Life is so much more than I could have expected. The hoped for tales of excess on the road are all there; and he really hides very little in the way of juicy details. The book opens during the Stones’ ’75 tour of America with him tearing across the country in a rented car with Woody and the ultimate drug-dealer to the stars, Freddie Sessler (there needs to be a book about this guy too), completely ripped on every drug imaginable. They getting popped in small-town Arkansas, and through wile, bravado, and high-as-a-kite luck they talk their way out of it. We learn about both the recklessness and the charmed nature of his existence right off the bat. There is no other rock star - period. Keith is the ultimate! One suspects that he paints himself as a bit more saintly in the last decade or so than might be the truth, but for the most part he pulls no punches. After the ’75 incident, we jump back in time for a long, fascinating and very Anglo look back at his childhood. He seems to have grown up a cross between the Artful Dodger and well, Keith Richards. His post-war, lower class upbringing seems a perfect metaphor for the entire generation who came of age with him. He is a baby-boomer whose life was shaped by the immediate past (WWII) and whose life helped shape the future. The casual way he talks about the birth of Rock and Roll and his part in it just reeks of authenticity. You know he was there, and we now know he was not some drugged up moron. He was a drugged up keen observer of people and places. His take on the events of the times are always thoughtful and earthy. After all the many books written about the era, it is interesting that the Human Riff has some of the most insightful things to say about the times he inhabited.

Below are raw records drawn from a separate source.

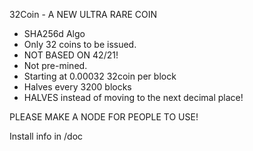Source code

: 32Coin - A NEW ULTRA RARE COIN

- SHA256d Algo
- Only 32 coins to be issued.
- NOT BASED ON 42/21!
- Not pre-mined.
- Starting at 0.00032 32coin per block
- Halves every 3200 blocks
- HALVES instead of moving to the next decimal place!

PLEASE MAKE A NODE FOR PEOPLE TO USE!

Install info in /doc
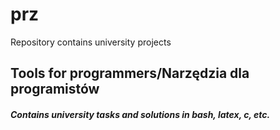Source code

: # **prz**
Repository contains university projects

## **Tools for programmers/Narzędzia dla programistów**
##### Contains university tasks and solutions in bash, latex, c, etc.

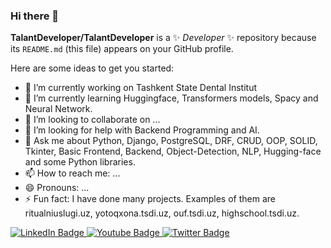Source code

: ### Hi there 👋


**TalantDeveloper/TalantDeveloper** is a ✨ _Developer_ ✨ repository because its `README.md` (this file) appears on your GitHub profile.

Here are some ideas to get you started:

- 🔭 I’m currently working on Tashkent State Dental Institut
- 🌱 I’m currently learning Huggingface, Transformers models, Spacy and Neural Network.
- 👯 I’m looking to collaborate on ...
- 🤔 I’m looking for help with Backend Programming and AI.
- 💬 Ask me about Python, Django, PostgreSQL, DRF, CRUD, OOP, SOLID, Tkinter, Basic Frontend, Backend, Object-Detection, NLP, Hugging-face and some Python libraries.
- 📫 How to reach me: ...
- 😄 Pronouns: ...
- ⚡ Fun fact: I have done many projects. Examples of them are ritualniuslugi.uz, yotoqxona.tsdi.uz, ouf.tsdi.uz, highschool.tsdi.uz.
<div id="badges">
  <a href="your-linkedin-URL">
    <img src="https://img.shields.io/badge/LinkedIn-blue?style=for-the-badge&logo=linkedin&logoColor=white" alt="LinkedIn Badge"/>
  </a>
  <a href="your-youtube-URL">
    <img src="https://img.shields.io/badge/YouTube-red?style=for-the-badge&logo=youtube&logoColor=white" alt="Youtube Badge"/>
  </a>
  <a href="your-twitter-URL">
    <img src="https://img.shields.io/badge/Twitter-blue?style=for-the-badge&logo=twitter&logoColor=white" alt="Twitter Badge"/>
  </a>
</div>
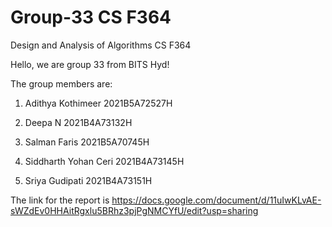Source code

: # Group-33 CS F364
Design and Analysis of Algorithms
CS F364

Hello, we are group 33 from BITS Hyd!  

The group members are:

1) Adithya Kothimeer        2021B5A72527H

2) Deepa N                  2021B4A73132H

3) Salman Faris             2021B5A70745H

4) Siddharth Yohan Ceri     2021B4A73145H

5) Sriya Gudipati           2021B4A73151H

The link for the report is https://docs.google.com/document/d/11uIwKLvAE-sWZdEv0HHAitRgxlu5BRhz3pjPgNMCYfU/edit?usp=sharing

His insights into the music of The Rolling Stones are also unique. He is impressed with Mick Jagger’s talent, but is clearly not star-struck and again pulls no punches when describing the large ego and small weenie of his 50-year partner. His overall feeling towards Jagger and all the Stones is loving and respectful, and in spite of some playful cattiness we actually get the clearest picture ever of the depth of their creative marriage and their love for each other. It is hard to remember a better book about Rock and Roll than Life, but then it is hard to find a better rock and roller than Keith Richards.

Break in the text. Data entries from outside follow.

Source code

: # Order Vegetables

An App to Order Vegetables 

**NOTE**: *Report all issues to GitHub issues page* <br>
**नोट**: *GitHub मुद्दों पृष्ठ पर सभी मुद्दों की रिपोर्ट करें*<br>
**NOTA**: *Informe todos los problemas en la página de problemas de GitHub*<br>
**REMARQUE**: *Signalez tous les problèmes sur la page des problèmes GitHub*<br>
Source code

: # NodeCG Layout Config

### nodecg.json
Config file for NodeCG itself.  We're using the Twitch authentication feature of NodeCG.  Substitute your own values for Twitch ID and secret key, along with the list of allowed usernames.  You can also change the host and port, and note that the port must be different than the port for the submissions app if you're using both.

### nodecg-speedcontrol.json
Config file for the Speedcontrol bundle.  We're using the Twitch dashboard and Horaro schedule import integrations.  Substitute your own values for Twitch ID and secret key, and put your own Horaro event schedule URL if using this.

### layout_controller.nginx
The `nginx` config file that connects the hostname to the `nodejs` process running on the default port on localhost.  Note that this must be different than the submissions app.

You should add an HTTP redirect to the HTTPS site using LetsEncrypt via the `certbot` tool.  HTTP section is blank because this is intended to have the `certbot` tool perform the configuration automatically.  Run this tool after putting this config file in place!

In addition to all the Stones albums you will listen to while reading this book, pick up Vintage Vinos. This superbly chosen set takes songs from all three X-pensive Winos releases; Talk Is Cheap, Main Offender and their Live At The Hollywood Palladium and shows Richards’ solo career to be pretty damn great. Songs like “You Don’ Move Me,” “Eileen,” Wicked As It Seems” and “Locked Away” would fit in perfectly with the Stones repertoire, but others like “Struggle” or “Take It So Hard” have a uniquely Keith feel about them, and the three Stones songs he performs live - “Connection,” “Happy” and “Time Is On My Side” - boast his rough and ready abilities to carry this material. Perhaps the most exciting song on the album is the rarely heard “Hurricane” which was released as a benefit for victims of Hurricane Katrina. Written by the Glimmer Twins, it is just Keith and Woody in the studio playing acoustic guitars and Keith singing the slyly simplistic lyrics about the great tragedy unfolding before his eyes. It is short, very sweet and it alone demands you own the album.